The other great thing about visiting this area is that mass tourism hasn’t reached Homun yet. You won’t see the same lines or crowds here as you will in the “Instagram famous” cenotes like Cenote Suytan or Cenote Ik Kil, and you will often find that you have certain places all to yourself. 

You are in good hands here because I live in the nearby Yucatan capital of Merida. I have visited the Homun cenotes multiple times, and in this post, we will explore the very best ones.

Visiting Homun cenotes
Visiting Homun cenotes

Visiting the Homun Cenotes 

Cenotes are natural sinkholes filled with water that were created when the Chicxulub meteor smashed into the earth right here in the Yucatan 65 million years ago and wiped out the dinosaurs. Today there are more than 7,000 freshwater cenotes throughout the region that were caused by the weakness in the earth’s surface that the impact created.

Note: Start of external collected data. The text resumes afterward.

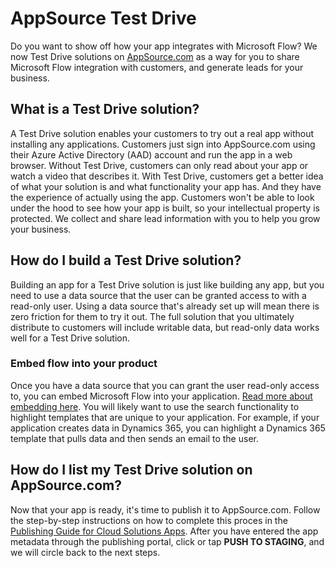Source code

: <properties
   pageTitle="AppSource Test Drive | Microsoft PowerApps"
   description="Use AppSource to share apps with customers, and generate leads for your business."
   services=""
   suite="flow"
   documentationCenter="na"
   authors="linhtranms"
   manager="anneta"
   editor=""
   tags=""/>

<tags
   ms.service="flow"
   ms.devlang="na"
   ms.topic="article"
   ms.tgt_pltfrm="na"
   ms.workload="na"
   ms.date="05/09/2016"
   ms.author="litran"/>


# AppSource Test Drive #

Do you want to show off how your app integrates with Microsoft Flow? We now Test Drive solutions on [AppSource.com](https://appsource.microsoft.com) as a way for you to share Microsoft Flow integration with customers, and generate leads for your business.

## What is a Test Drive solution? ##

A Test Drive solution enables your customers to try out a real app without installing any applications. Customers just sign into AppSource.com using their Azure Active Directory (AAD) account and run the app in a web browser. Without Test Drive, customers can only read about your app or watch a video that describes it. With Test Drive, customers get a better idea of what your solution is and what functionality your app has. And they have the experience of actually using the app. Customers won't be able to look under the hood to see how your app is built, so your intellectual property is protected. We collect and share lead information with you to help you grow your business.

## How do I build a Test Drive solution? ##

Building an app for a Test Drive solution is just like building any app, but you need to use a data source that the user can be granted access to with a read-only user. Using a data source that's already set up will mean there is zero friction for them to try it out. The full solution that you ultimately distribute to customers will include writable data, but read-only data works well for a Test Drive solution.

### Embed flow into your product ###

Once you have a data source that you can grant the user read-only access to, you can embed Microsoft Flow into your application. [Read more about embedding here](embed-flow-dev.md). You will likely want to use the search functionality to highlight templates that are unique to your application. For example, if your application creates data in Dynamics 365, you can highlight a Dynamics 365 template that pulls data and then sends an email to the user. 

## How do I list my Test Drive solution on AppSource.com? ##

Now that your app is ready, it's time to publish it to AppSource.com. Follow the step-by-step instructions on how to complete this proces in the [Publishing Guide for Cloud Solutions Apps](https://aka.ms/publishinguideforwebapps). After you have entered the app metadata through the publishing portal, click or tap **PUSH TO STAGING**, and we will circle back to the next steps.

The word “cenote” comes from the Yucatec Mayan word  “Dz’onot” meaning “cavern with water”. The Ancient Mayans would use cenotes for a range of purposes including spiritual rituals, rest and relaxation, irrigation, and even sacrifices. (Although our local guide told us assuredly that no sacrifices were made here in Homun!) 

The Maya believed that they provided a connection with the Mayan underworld (Xibalba). In some of the Homun cenotes, you can still see faded red paint handprints left by the Ancient Maya on the walls. 

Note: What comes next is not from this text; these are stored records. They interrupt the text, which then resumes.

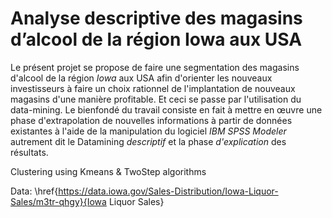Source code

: # Analyse descriptive des magasins d’alcool de la région Iowa aux USA

Le présent projet se propose de faire une segmentation des magasins d'alcool de la région _Iowa_ aux USA afin d'orienter les nouveaux investisseurs à faire un choix rationnel de l'implantation de nouveaux magasins d'une manière profitable. Et ceci se passe par l'utilisation du data-mining. Le bienfondé du travail consiste en fait à mettre en œuvre une phase d'extrapolation de nouvelles informations à partir de données existantes à l'aide de la manipulation du logiciel _IBM SPSS Modeler_ autrement dit le Datamining _descriptif_ et la phase _d'explication_ des résultats.

Clustering using Kmeans & TwoStep algorithms

Data: \href{https://data.iowa.gov/Sales-Distribution/Iowa-Liquor-Sales/m3tr-qhgy}{Iowa Liquor Sales} 
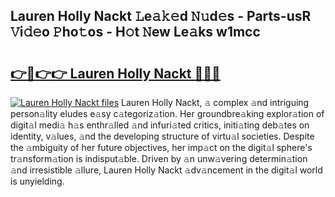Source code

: ## Lauren Holly Nackt 𝙻e𝚊𝚔𝚎d 𝙽𝚞d𝚎s - Parts-usR 𝚅i𝚍𝚎o 𝙿ho𝚝os - H𝚘t 𝙽ew Le𝚊ks w1mcc

# <h2><a href="http://nd0731.vemu.top/?i=Lauren+Holly+Nackt">👉🔗👉👉 Lauren Holly Nackt 🔗🔗🔗</a></h2>

[![Lauren Holly Nackt files](https://i.imgur.com/wKCMJNM.gif)](http://nd0731.vemu.top/?i=Lauren+Holly+Nackt)
Lauren Holly Nackt, 𝚊 complex 𝚊nd intriguing person𝚊lity eludes e𝚊sy c𝚊tegoriz𝚊tion. Her groundbre𝚊king explor𝚊tion of digit𝚊l medi𝚊 h𝚊s enthr𝚊lled 𝚊nd infuri𝚊ted critics, initi𝚊ting deb𝚊tes on identity, v𝚊lues, 𝚊nd the developing structure of virtu𝚊l societies. Despite the 𝚊mbiguity of her future objectives, her imp𝚊ct on the digit𝚊l sphere's tr𝚊nsform𝚊tion is indisput𝚊ble. Driven by 𝚊n unw𝚊vering determin𝚊tion 𝚊nd irresistible 𝚊llure, Lauren Holly Nackt 𝚊dv𝚊ncement in the digit𝚊l world is unyielding.
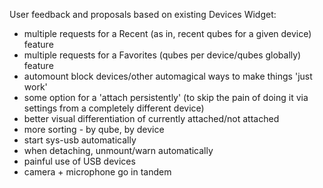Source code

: User feedback and proposals based on existing Devices Widget:
- multiple requests for a Recent (as in, recent qubes for a given device) feature
- multiple requests for a Favorites (qubes per device/qubes globally) feature
- automount block devices/other automagical ways to make things 'just work'
- some option for a 'attach persistently' (to skip the pain of doing it via settings from a completely different device)
- better visual differentiation of currently attached/not attached
- more sorting - by qube, by device
- start sys-usb automatically
- when detaching, unmount/warn automatically
- painful use of USB devices
- camera + microphone go in tandem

The best way to see the Homun cenotes is to organize a tour with a local on a moto-taxi. Once you arrive in the town, you will see tons of moto-taxis everywhere.

It costs 200 pesos for a day’s guiding and your new local friend will take you to 4-5 cenotes. You can tell them what sort of cenotes you like (e.g. interesting cave, no tourists, shallow water because we cannot swim, etc) and your guide will take you to some cool spots. 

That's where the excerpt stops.